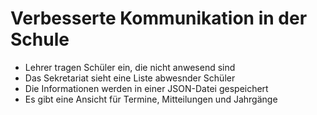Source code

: # Verbesserte Kommunikation in der Schule

- Lehrer tragen Schüler ein, die nicht anwesend sind
- Das Sekretariat sieht eine Liste abwesnder Schüler
- Die Informationen werden in einer JSON-Datei gespeichert
- Es gibt eine Ansicht für Termine, Mitteilungen und Jahrgänge

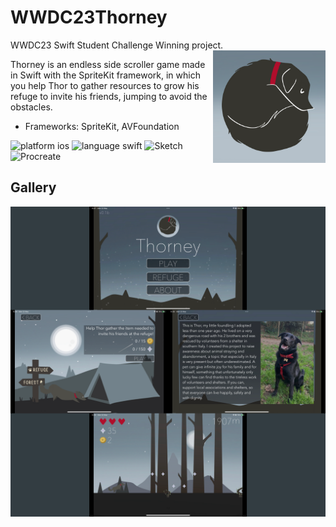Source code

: # WWDC23Thorney
WWDC23 Swift Student Challenge Winning project.
<img align="right" width="180" height="180" src="ThorneyAppIcon.png">

Thorney is an endless side scroller game made in Swift with the SpriteKit framework, in which you help Thor to gather resources to grow his refuge to invite his friends, jumping to avoid the obstacles.

* Frameworks: SpriteKit, AVFoundation

<p align="left">
<img src="https://img.shields.io/badge/iOS-000000?style=for-the-badge&logo=ios&logoColor=white" alt= "platform ios"/> 
<img src="https://img.shields.io/badge/Swift-FA7343?style=for-the-badge&logo=swift&logoColor=white" alt= "language swift"/> 
<img src="https://img.shields.io/badge/Sketch-FFB387?style=for-the-badge&logo=sketch&logoColor=black" alt= "Sketch"/> 
<img src="https://img.shields.io/badge/Procreate-121212?style=for-the-badge" alt= "Procreate"/> 
</p>

## Gallery

<img src="ThorneyProm.png">
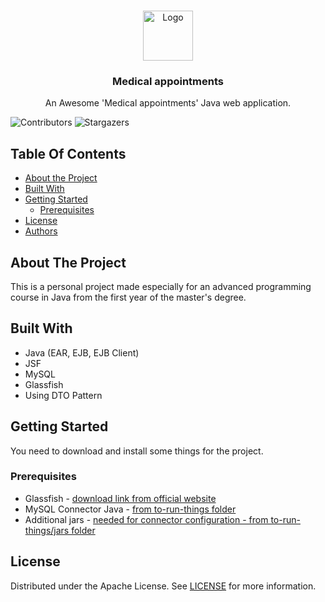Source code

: <br/>
<p align="center">
  <a href="https://github.com/andreibbb/medical-appointments-web-app">
    <img src="https://i.imgur.com/0w7AFaZ.png" alt="Logo" width="80" height="80">
  </a>

  <h3 align="center">Medical appointments</h3>

  <p align="center">
    An Awesome 'Medical appointments' Java web application.
    <br/>
</p>

![Contributors](https://img.shields.io/github/contributors/andreibbb/medical-appointments-web-app?color=dark-green) ![Stargazers](https://img.shields.io/github/stars/andreibbb/medical-appointments-web-app?style=social) 

## Table Of Contents

* [About the Project](#about-the-project)
* [Built With](#built-with)
* [Getting Started](#getting-started)
  * [Prerequisites](#prerequisites)
* [License](#license)
* [Authors](#authors)

## About The Project

This is a personal project made especially for an advanced programming course in Java from the first year of the master's degree.

## Built With

* Java (EAR, EJB, EJB Client)
* JSF
* MySQL
* Glassfish
* Using DTO Pattern

## Getting Started

You need to download and install some things for the project.

### Prerequisites

* Glassfish - [download link from official website](https://javaee.github.io/glassfish/download)
* MySQL Connector Java - [from to-run-things folder](https://github.com/andreibbb/medical-appointments-web-app/tree/main/to-run-things)
* Additional jars - [needed for connector configuration - from to-run-things/jars folder](https://github.com/andreibbb/medical-appointments-web-app/tree/main/to-run-things/jars8)

## License

Distributed under the Apache License. See [LICENSE](https://github.com/andreibbb/medical-appointments-web-app/blob/main/LICENSE) for more information.
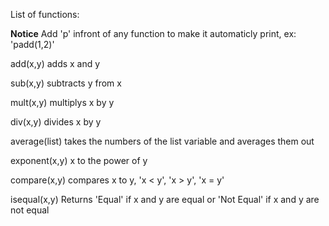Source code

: List of functions:

**Notice** Add 'p' infront of any function to make it automaticly print, ex: 'padd(1,2)'


add(x,y)
adds x and y

sub(x,y)
subtracts y from x

mult(x,y)
multiplys x by y

div(x,y)
divides x by y

average(list)
takes the numbers of the list variable and averages them out

exponent(x,y)
x to the power of y

compare(x,y)
compares x to y, 'x < y', 'x > y', 'x = y'

isequal(x,y)
Returns 'Equal' if x and y are equal or 'Not Equal' if x and y are not equal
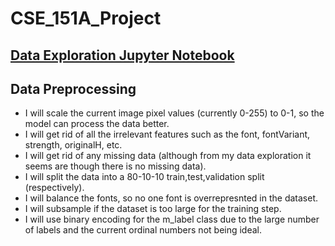# CSE_151A_Project

## [Data Exploration Jupyter Notebook](CSE_151_Project_Data_Exploration.ipynb)

## Data Preprocessing

- I will scale the current image pixel values (currently 0-255) to 0-1, so the model can process the data better.
- I will get rid of all the irrelevant features such as the font, fontVariant, strength, originalH, etc.
- I will get rid of any missing data (although from my data exploration it seems are though there is no missing data).
- I will split the data into a 80-10-10 train,test,validation split (respectively).
- I will balance the fonts, so no one font is overrepresnted in the dataset.
- I will subsample if the dataset is too large for the training step.
- I will use binary encoding for the m_label class due to the large number of labels and the current ordinal numbers not being ideal.
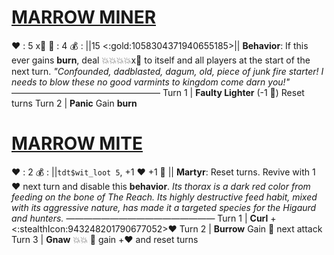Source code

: # [__**MARROW MINER**__](<https://www.youtube.com/watch?v=JgBpABEoIog>)
❤️ : 5 x👥
🔷 : 4
💰 : ||15 <:gold:1058304371940655185>||
**Behavior**: If this ever gains __burn__, deal 💥💥💥💥x👥 to itself and all players at the start of the next turn.
*"Confounded, dadblasted, dagum, old, piece of junk fire starter! I needs to blow these no good varmints to kingdom come darn you!"*
—————————————————
Turn 1  |  **Faulty Lighter** (-1 🔷) Reset turns
Turn 2 | **Panic** Gain __burn__


# [__**MARROW MITE**__](<https://www.youtube.com/watch?v=fhUqu-g0pVY>)
❤️ : 2
💰 : ||`tdt$wit_loot 5`, +1 ❤️ +1 🔷 ||
**Martyr**: Reset turns. Revive with 1 ❤️ next turn and disable this **behavior**. 
*Its thorax is a dark red color from feeding on the bone of The Reach. Its highly destructive feed habit, mixed with its aggressive nature, has made it a targeted species for the Higaurd and hunters.*
—————————————————
Turn 1  | **Curl** +<:stealthIcon:943248201790677052>❤️
Turn 2 | **Burrow** Gain 🚫 next attack
Turn 3 | **Gnaw** 💥💥 🔀 gain +❤️ and reset turns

::::

TASK GOAL
Only the text of the records belongs in the answer, printed exactly and without pictures.

WRITTEN REPLY
Source code

: # Verbesserte Kommunikation in der Schule

- Lehrer tragen Schüler ein, die nicht anwesend sind
- Das Sekretariat sieht eine Liste abwesnder Schüler
- Die Informationen werden in einer JSON-Datei gespeichert
- Es gibt eine Ansicht für Termine, Mitteilungen und Jahrgänge

Source code

: # WWDC23Thorney
WWDC23 Swift Student Challenge Winning project.
<img align="right" width="180" height="180" src="ThorneyAppIcon.png">

Thorney is an endless side scroller game made in Swift with the SpriteKit framework, in which you help Thor to gather resources to grow his refuge to invite his friends, jumping to avoid the obstacles.

* Frameworks: SpriteKit, AVFoundation

<p align="left">
<img src="https://img.shields.io/badge/iOS-000000?style=for-the-badge&logo=ios&logoColor=white" alt= "platform ios"/> 
<img src="https://img.shields.io/badge/Swift-FA7343?style=for-the-badge&logo=swift&logoColor=white" alt= "language swift"/> 
<img src="https://img.shields.io/badge/Sketch-FFB387?style=for-the-badge&logo=sketch&logoColor=black" alt= "Sketch"/> 
<img src="https://img.shields.io/badge/Procreate-121212?style=for-the-badge" alt= "Procreate"/> 
</p>

## Gallery

<img src="ThorneyProm.png">
Source code

: <br/>
<p align="center">
  <a href="https://github.com/andreibbb/medical-appointments-web-app">
    <img src="https://i.imgur.com/0w7AFaZ.png" alt="Logo" width="80" height="80">
  </a>

  <h3 align="center">Medical appointments</h3>

  <p align="center">
    An Awesome 'Medical appointments' Java web application.
    <br/>
</p>

![Contributors](https://img.shields.io/github/contributors/andreibbb/medical-appointments-web-app?color=dark-green) ![Stargazers](https://img.shields.io/github/stars/andreibbb/medical-appointments-web-app?style=social) 

## Table Of Contents

* [About the Project](#about-the-project)
* [Built With](#built-with)
* [Getting Started](#getting-started)
  * [Prerequisites](#prerequisites)
* [License](#license)
* [Authors](#authors)

## About The Project

This is a personal project made especially for an advanced programming course in Java from the first year of the master's degree.

## Built With

* Java (EAR, EJB, EJB Client)
* JSF
* MySQL
* Glassfish
* Using DTO Pattern

## Getting Started

You need to download and install some things for the project.

### Prerequisites

* Glassfish - [download link from official website](https://javaee.github.io/glassfish/download)
* MySQL Connector Java - [from to-run-things folder](https://github.com/andreibbb/medical-appointments-web-app/tree/main/to-run-things)
* Additional jars - [needed for connector configuration - from to-run-things/jars folder](https://github.com/andreibbb/medical-appointments-web-app/tree/main/to-run-things/jars8)

## License

Distributed under the Apache License. See [LICENSE](https://github.com/andreibbb/medical-appointments-web-app/blob/main/LICENSE) for more information.
Source code

: List of functions:

**Notice** Add 'p' infront of any function to make it automaticly print, ex: 'padd(1,2)'


add(x,y)
adds x and y

sub(x,y)
subtracts y from x

mult(x,y)
multiplys x by y

div(x,y)
divides x by y

average(list)
takes the numbers of the list variable and averages them out

exponent(x,y)
x to the power of y

compare(x,y)
compares x to y, 'x < y', 'x > y', 'x = y'

isequal(x,y)
Returns 'Equal' if x and y are equal or 'Not Equal' if x and y are not equal
# CSE_151A_Project

## [Data Exploration Jupyter Notebook](CSE_151_Project_Data_Exploration.ipynb)

## Data Preprocessing

- I will scale the current image pixel values (currently 0-255) to 0-1, so the model can process the data better.
- I will get rid of all the irrelevant features such as the font, fontVariant, strength, originalH, etc.
- I will get rid of any missing data (although from my data exploration it seems are though there is no missing data).
- I will split the data into a 80-10-10 train,test,validation split (respectively).
- I will balance the fonts, so no one font is overrepresnted in the dataset.
- I will subsample if the dataset is too large for the training step.
- I will use binary encoding for the m_label class due to the large number of labels and the current ordinal numbers not being ideal.
Source code

: # [__**MARROW MINER**__](<https://www.youtube.com/watch?v=JgBpABEoIog>)
❤️ : 5 x👥
🔷 : 4
💰 : ||15 <:gold:1058304371940655185>||
**Behavior**: If this ever gains __burn__, deal 💥💥💥💥x👥 to itself and all players at the start of the next turn.
*"Confounded, dadblasted, dagum, old, piece of junk fire starter! I needs to blow these no good varmints to kingdom come darn you!"*
—————————————————
Turn 1  |  **Faulty Lighter** (-1 🔷) Reset turns
Turn 2 | **Panic** Gain __burn__


# [__**MARROW MITE**__](<https://www.youtube.com/watch?v=fhUqu-g0pVY>)
❤️ : 2
💰 : ||`tdt$wit_loot 5`, +1 ❤️ +1 🔷 ||
**Martyr**: Reset turns. Revive with 1 ❤️ next turn and disable this **behavior**. 
*Its thorax is a dark red color from feeding on the bone of The Reach. Its highly destructive feed habit, mixed with its aggressive nature, has made it a targeted species for the Higaurd and hunters.*
—————————————————
Turn 1  | **Curl** +<:stealthIcon:943248201790677052>❤️
Turn 2 | **Burrow** Gain 🚫 next attack
Turn 3 | **Gnaw** 💥💥 🔀 gain +❤️ and reset turns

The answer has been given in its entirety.